§ Source records:
----

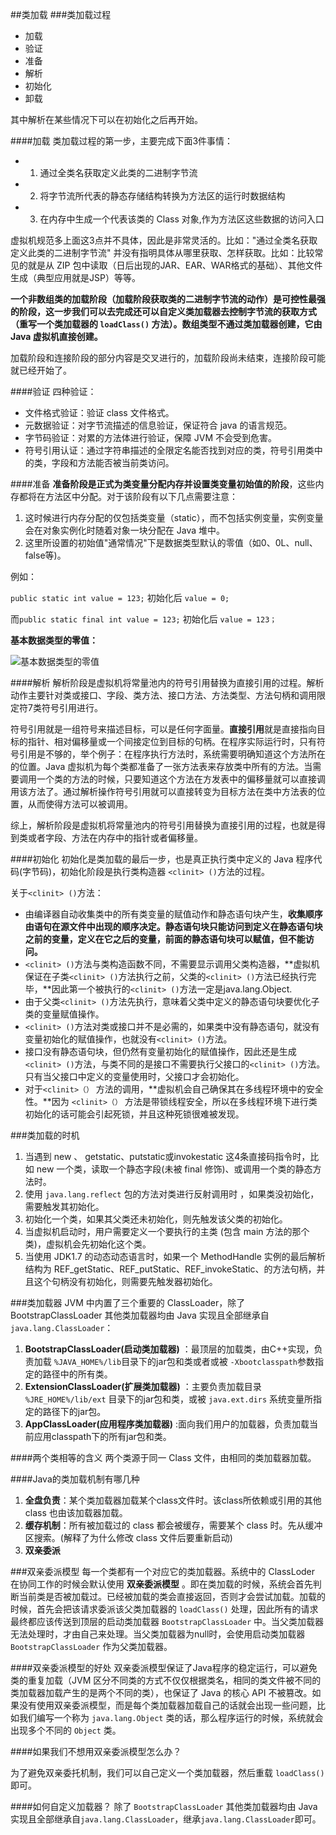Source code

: ##类加载
###类加载过程
- 加载
- 验证
- 准备
- 解析
- 初始化
- 卸载

其中解析在某些情况下可以在初始化之后再开始。

####加载
类加载过程的第一步，主要完成下面3件事情：

- 1. 通过全类名获取定义此类的二进制字节流
- 2. 将字节流所代表的静态存储结构转换为方法区的运行时数据结构
- 3. 在内存中生成一个代表该类的 Class 对象,作为方法区这些数据的访问入口

虚拟机规范多上面这3点并不具体，因此是非常灵活的。比如："通过全类名获取定义此类的二进制字节流" 并没有指明具体从哪里获取、怎样获取。比如：比较常见的就是从 ZIP 包中读取（日后出现的JAR、EAR、WAR格式的基础）、其他文件生成（典型应用就是JSP）等等。

**一个非数组类的加载阶段（加载阶段获取类的二进制字节流的动作）是可控性最强的阶段，这一步我们可以去完成还可以自定义类加载器去控制字节流的获取方式（重写一个类加载器的 `loadClass()` 方法）。数组类型不通过类加载器创建，它由 Java 虚拟机直接创建。**

加载阶段和连接阶段的部分内容是交叉进行的，加载阶段尚未结束，连接阶段可能就已经开始了。


####验证
四种验证：

- 文件格式验证：验证 class 文件格式。
- 元数据验证：对字节流描述的信息验证，保证符合 java 的语言规范。
- 字节码验证：对累的方法体进行验证，保障 JVM 不会受到危害。
- 符号引用认证：通过字符串描述的全限定名能否找到对应的类，符号引用类中的类，字段和方法能否被当前类访问。


####准备
**准备阶段是正式为类变量分配内存并设置类变量初始值的阶段**，这些内存都将在方法区中分配。对于该阶段有以下几点需要注意：

1. 这时候进行内存分配的仅包括类变量（static），而不包括实例变量，实例变量会在对象实例化时随着对象一块分配在 Java 堆中。
2. 这里所设置的初始值"通常情况"下是数据类型默认的零值（如0、0L、null、false等)。
  
例如：

`public static int value = 123;` 初始化后 `value = 0;`

而`public static final int value = 123;` 初始化后 `value = 123；`

**基本数据类型的零值：**

![基本数据类型的零值](https://my-blog-to-use.oss-cn-beijing.aliyuncs.com/2019-6/基本数据类型的零值.png)


####解析
解析阶段是虚拟机将常量池内的符号引用替换为直接引用的过程。解析动作主要针对类或接口、字段、类方法、接口方法、方法类型、方法句柄和调用限定符7类符号引用进行。

符号引用就是一组符号来描述目标，可以是任何字面量。**直接引用**就是直接指向目标的指针、相对偏移量或一个间接定位到目标的句柄。在程序实际运行时，只有符号引用是不够的，举个例子：在程序执行方法时，系统需要明确知道这个方法所在的位置。Java 虚拟机为每个类都准备了一张方法表来存放类中所有的方法。当需要调用一个类的方法的时候，只要知道这个方法在方发表中的偏移量就可以直接调用该方法了。通过解析操作符号引用就可以直接转变为目标方法在类中方法表的位置，从而使得方法可以被调用。

综上，解析阶段是虚拟机将常量池内的符号引用替换为直接引用的过程，也就是得到类或者字段、方法在内存中的指针或者偏移量。

####初始化
初始化是类加载的最后一步，也是真正执行类中定义的 Java 程序代码(字节码)，初始化阶段是执行类构造器 `<clinit> ()`方法的过程。

关于`<clinit> ()`方法：

- 由编译器自动收集类中的所有类变量的赋值动作和静态语句块产生，**收集顺序由语句在源文件中出现的顺序决定。静态语句块只能访问到定义在静态语句块之前的变量，定义在它之后的变量，前面的静态语句块可以赋值，但不能访问。**
- `<clinit> ()`方法与类构造函数不同，不需要显示调用父类构造器，**虚拟机保证在子类`<clinit> ()`方法执行之前，父类的`<clinit> ()`方法已经执行完毕，**因此第一个被执行的`<clinit> ()`方法一定是java.lang.Object.
- 由于父类`<clinit> ()`方法先执行，意味着父类中定义的静态语句块要优化子类的变量赋值操作。
- `<clinit> ()`方法对类或接口并不是必需的，如果类中没有静态语句，就没有变量初始化的赋值操作，也就没有`<clinit> ()`方法。
- 接口没有静态语句块，但仍然有变量初始化的赋值操作，因此还是生成`<clinit> ()`方法，与类不同的是接口不需要执行父接口的`<clinit> ()`方法。只有当父接口中定义的变量使用时，父接口才会初始化。
- 对于`<clinit>（）` 方法的调用，**虚拟机会自己确保其在多线程环境中的安全性。**因为 `<clinit>（）` 方法是带锁线程安全，所以在多线程环境下进行类初始化的话可能会引起死锁，并且这种死锁很难被发现。


###类加载的时机
1. 当遇到 new 、 getstatic、putstatic或invokestatic 这4条直接码指令时，比如 new 一个类，读取一个静态字段(未被 final 修饰)、或调用一个类的静态方法时。
2. 使用 `java.lang.reflect` 包的方法对类进行反射调用时 ，如果类没初始化，需要触发其初始化。
3. 初始化一个类，如果其父类还未初始化，则先触发该父类的初始化。
4. 当虚拟机启动时，用户需要定义一个要执行的主类 (包含 main 方法的那个类)，虚拟机会先初始化这个类。
5. 当使用 JDK1.7 的动态动态语言时，如果一个 MethodHandle 实例的最后解析结构为 REF_getStatic、REF_putStatic、REF_invokeStatic、的方法句柄，并且这个句柄没有初始化，则需要先触发器初始化。

###类加载器
JVM 中内置了三个重要的 ClassLoader，除了 BootstrapClassLoader 其他类加载器均由 Java 实现且全部继承自`java.lang.ClassLoader`：

1.  **BootstrapClassLoader(启动类加载器)** ：最顶层的加载类，由C++实现，负责加载 `%JAVA_HOME%/lib`目录下的jar包和类或者或被 `-Xbootclasspath`参数指定的路径中的所有类。
2. **ExtensionClassLoader(扩展类加载器)** ：主要负责加载目录 `%JRE_HOME%/lib/ext` 目录下的jar包和类，或被 `java.ext.dirs` 系统变量所指定的路径下的jar包。
3. **AppClassLoader(应用程序类加载器)** :面向我们用户的加载器，负责加载当前应用classpath下的所有jar包和类。

####两个类相等的含义
两个类源于同一 Class 文件，由相同的类加载器加载。

####Java的类加载机制有哪几种

1. **全盘负责**：某个类加载器加载某个class文件时。该class所依赖或引用的其他 class 也由该加载器加载。
2. **缓存机制**：所有被加载过的 class 都会被缓存，需要某个 class 时。先从缓冲区搜索。(解释了为什么修改 class 文件后要重新启动)
3. **双亲委派**

###双亲委派模型
每一个类都有一个对应它的类加载器。系统中的 ClassLoder 在协同工作的时候会默认使用 **双亲委派模型** 。即在类加载的时候，系统会首先判断当前类是否被加载过。已经被加载的类会直接返回，否则才会尝试加载。加载的时候，首先会把该请求委派该父类加载器的 `loadClass()` 处理，因此所有的请求最终都应该传送到顶层的启动类加载器 `BootstrapClassLoader` 中。当父类加载器无法处理时，才由自己来处理。当父类加载器为null时，会使用启动类加载器 `BootstrapClassLoader` 作为父类加载器。

####双亲委派模型的好处
双亲委派模型保证了Java程序的稳定运行，可以避免类的重复加载（JVM 区分不同类的方式不仅仅根据类名，相同的类文件被不同的类加载器加载产生的是两个不同的类），也保证了 Java 的核心 API 不被篡改。如果没有使用双亲委派模型，而是每个类加载器加载自己的话就会出现一些问题，比如我们编写一个称为 `java.lang.Object` 类的话，那么程序运行的时候，系统就会出现多个不同的 `Object` 类。

####如果我们不想用双亲委派模型怎么办？

为了避免双亲委托机制，我们可以自己定义一个类加载器，然后重载 `loadClass()` 即可。

####如何自定义加载器？
除了 `BootstrapClassLoader` 其他类加载器均由 Java 实现且全部继承自`java.lang.ClassLoader`，继承`java.lang.ClassLoader`即可。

----

§ Task description:
Word for word, repeat each record above; leave out every picture.

§ Completed task:
Source code

: ##类加载
###类加载过程
- 加载
- 验证
- 准备
- 解析
- 初始化
- 卸载

其中解析在某些情况下可以在初始化之后再开始。

####加载
类加载过程的第一步，主要完成下面3件事情：

- 1. 通过全类名获取定义此类的二进制字节流
- 2. 将字节流所代表的静态存储结构转换为方法区的运行时数据结构
- 3. 在内存中生成一个代表该类的 Class 对象,作为方法区这些数据的访问入口

虚拟机规范多上面这3点并不具体，因此是非常灵活的。比如："通过全类名获取定义此类的二进制字节流" 并没有指明具体从哪里获取、怎样获取。比如：比较常见的就是从 ZIP 包中读取（日后出现的JAR、EAR、WAR格式的基础）、其他文件生成（典型应用就是JSP）等等。

**一个非数组类的加载阶段（加载阶段获取类的二进制字节流的动作）是可控性最强的阶段，这一步我们可以去完成还可以自定义类加载器去控制字节流的获取方式（重写一个类加载器的 `loadClass()` 方法）。数组类型不通过类加载器创建，它由 Java 虚拟机直接创建。**

加载阶段和连接阶段的部分内容是交叉进行的，加载阶段尚未结束，连接阶段可能就已经开始了。


####验证
四种验证：

- 文件格式验证：验证 class 文件格式。
- 元数据验证：对字节流描述的信息验证，保证符合 java 的语言规范。
- 字节码验证：对累的方法体进行验证，保障 JVM 不会受到危害。
- 符号引用认证：通过字符串描述的全限定名能否找到对应的类，符号引用类中的类，字段和方法能否被当前类访问。


####准备
**准备阶段是正式为类变量分配内存并设置类变量初始值的阶段**，这些内存都将在方法区中分配。对于该阶段有以下几点需要注意：

1. 这时候进行内存分配的仅包括类变量（static），而不包括实例变量，实例变量会在对象实例化时随着对象一块分配在 Java 堆中。
2. 这里所设置的初始值"通常情况"下是数据类型默认的零值（如0、0L、null、false等)。
  
例如：

`public static int value = 123;` 初始化后 `value = 0;`

而`public static final int value = 123;` 初始化后 `value = 123；`

**基本数据类型的零值：**

![基本数据类型的零值](https://my-blog-to-use.oss-cn-beijing.aliyuncs.com/2019-6/基本数据类型的零值.png)


####解析
解析阶段是虚拟机将常量池内的符号引用替换为直接引用的过程。解析动作主要针对类或接口、字段、类方法、接口方法、方法类型、方法句柄和调用限定符7类符号引用进行。

符号引用就是一组符号来描述目标，可以是任何字面量。**直接引用**就是直接指向目标的指针、相对偏移量或一个间接定位到目标的句柄。在程序实际运行时，只有符号引用是不够的，举个例子：在程序执行方法时，系统需要明确知道这个方法所在的位置。Java 虚拟机为每个类都准备了一张方法表来存放类中所有的方法。当需要调用一个类的方法的时候，只要知道这个方法在方发表中的偏移量就可以直接调用该方法了。通过解析操作符号引用就可以直接转变为目标方法在类中方法表的位置，从而使得方法可以被调用。

综上，解析阶段是虚拟机将常量池内的符号引用替换为直接引用的过程，也就是得到类或者字段、方法在内存中的指针或者偏移量。

####初始化
初始化是类加载的最后一步，也是真正执行类中定义的 Java 程序代码(字节码)，初始化阶段是执行类构造器 `<clinit> ()`方法的过程。

关于`<clinit> ()`方法：

- 由编译器自动收集类中的所有类变量的赋值动作和静态语句块产生，**收集顺序由语句在源文件中出现的顺序决定。静态语句块只能访问到定义在静态语句块之前的变量，定义在它之后的变量，前面的静态语句块可以赋值，但不能访问。**
- `<clinit> ()`方法与类构造函数不同，不需要显示调用父类构造器，**虚拟机保证在子类`<clinit> ()`方法执行之前，父类的`<clinit> ()`方法已经执行完毕，**因此第一个被执行的`<clinit> ()`方法一定是java.lang.Object.
- 由于父类`<clinit> ()`方法先执行，意味着父类中定义的静态语句块要优化子类的变量赋值操作。
- `<clinit> ()`方法对类或接口并不是必需的，如果类中没有静态语句，就没有变量初始化的赋值操作，也就没有`<clinit> ()`方法。
- 接口没有静态语句块，但仍然有变量初始化的赋值操作，因此还是生成`<clinit> ()`方法，与类不同的是接口不需要执行父接口的`<clinit> ()`方法。只有当父接口中定义的变量使用时，父接口才会初始化。
- 对于`<clinit>（）` 方法的调用，**虚拟机会自己确保其在多线程环境中的安全性。**因为 `<clinit>（）` 方法是带锁线程安全，所以在多线程环境下进行类初始化的话可能会引起死锁，并且这种死锁很难被发现。


###类加载的时机
1. 当遇到 new 、 getstatic、putstatic或invokestatic 这4条直接码指令时，比如 new 一个类，读取一个静态字段(未被 final 修饰)、或调用一个类的静态方法时。
2. 使用 `java.lang.reflect` 包的方法对类进行反射调用时 ，如果类没初始化，需要触发其初始化。
3. 初始化一个类，如果其父类还未初始化，则先触发该父类的初始化。
4. 当虚拟机启动时，用户需要定义一个要执行的主类 (包含 main 方法的那个类)，虚拟机会先初始化这个类。
5. 当使用 JDK1.7 的动态动态语言时，如果一个 MethodHandle 实例的最后解析结构为 REF_getStatic、REF_putStatic、REF_invokeStatic、的方法句柄，并且这个句柄没有初始化，则需要先触发器初始化。

###类加载器
JVM 中内置了三个重要的 ClassLoader，除了 BootstrapClassLoader 其他类加载器均由 Java 实现且全部继承自`java.lang.ClassLoader`：

1.  **BootstrapClassLoader(启动类加载器)** ：最顶层的加载类，由C++实现，负责加载 `%JAVA_HOME%/lib`目录下的jar包和类或者或被 `-Xbootclasspath`参数指定的路径中的所有类。
2. **ExtensionClassLoader(扩展类加载器)** ：主要负责加载目录 `%JRE_HOME%/lib/ext` 目录下的jar包和类，或被 `java.ext.dirs` 系统变量所指定的路径下的jar包。
3. **AppClassLoader(应用程序类加载器)** :面向我们用户的加载器，负责加载当前应用classpath下的所有jar包和类。

####两个类相等的含义
两个类源于同一 Class 文件，由相同的类加载器加载。

####Java的类加载机制有哪几种

1. **全盘负责**：某个类加载器加载某个class文件时。该class所依赖或引用的其他 class 也由该加载器加载。
2. **缓存机制**：所有被加载过的 class 都会被缓存，需要某个 class 时。先从缓冲区搜索。(解释了为什么修改 class 文件后要重新启动)
3. **双亲委派**

###双亲委派模型
每一个类都有一个对应它的类加载器。系统中的 ClassLoder 在协同工作的时候会默认使用 **双亲委派模型** 。即在类加载的时候，系统会首先判断当前类是否被加载过。已经被加载的类会直接返回，否则才会尝试加载。加载的时候，首先会把该请求委派该父类加载器的 `loadClass()` 处理，因此所有的请求最终都应该传送到顶层的启动类加载器 `BootstrapClassLoader` 中。当父类加载器无法处理时，才由自己来处理。当父类加载器为null时，会使用启动类加载器 `BootstrapClassLoader` 作为父类加载器。

####双亲委派模型的好处
双亲委派模型保证了Java程序的稳定运行，可以避免类的重复加载（JVM 区分不同类的方式不仅仅根据类名，相同的类文件被不同的类加载器加载产生的是两个不同的类），也保证了 Java 的核心 API 不被篡改。如果没有使用双亲委派模型，而是每个类加载器加载自己的话就会出现一些问题，比如我们编写一个称为 `java.lang.Object` 类的话，那么程序运行的时候，系统就会出现多个不同的 `Object` 类。

####如果我们不想用双亲委派模型怎么办？

为了避免双亲委托机制，我们可以自己定义一个类加载器，然后重载 `loadClass()` 即可。

####如何自定义加载器？
除了 `BootstrapClassLoader` 其他类加载器均由 Java 实现且全部继承自`java.lang.ClassLoader`，继承`java.lang.ClassLoader`即可。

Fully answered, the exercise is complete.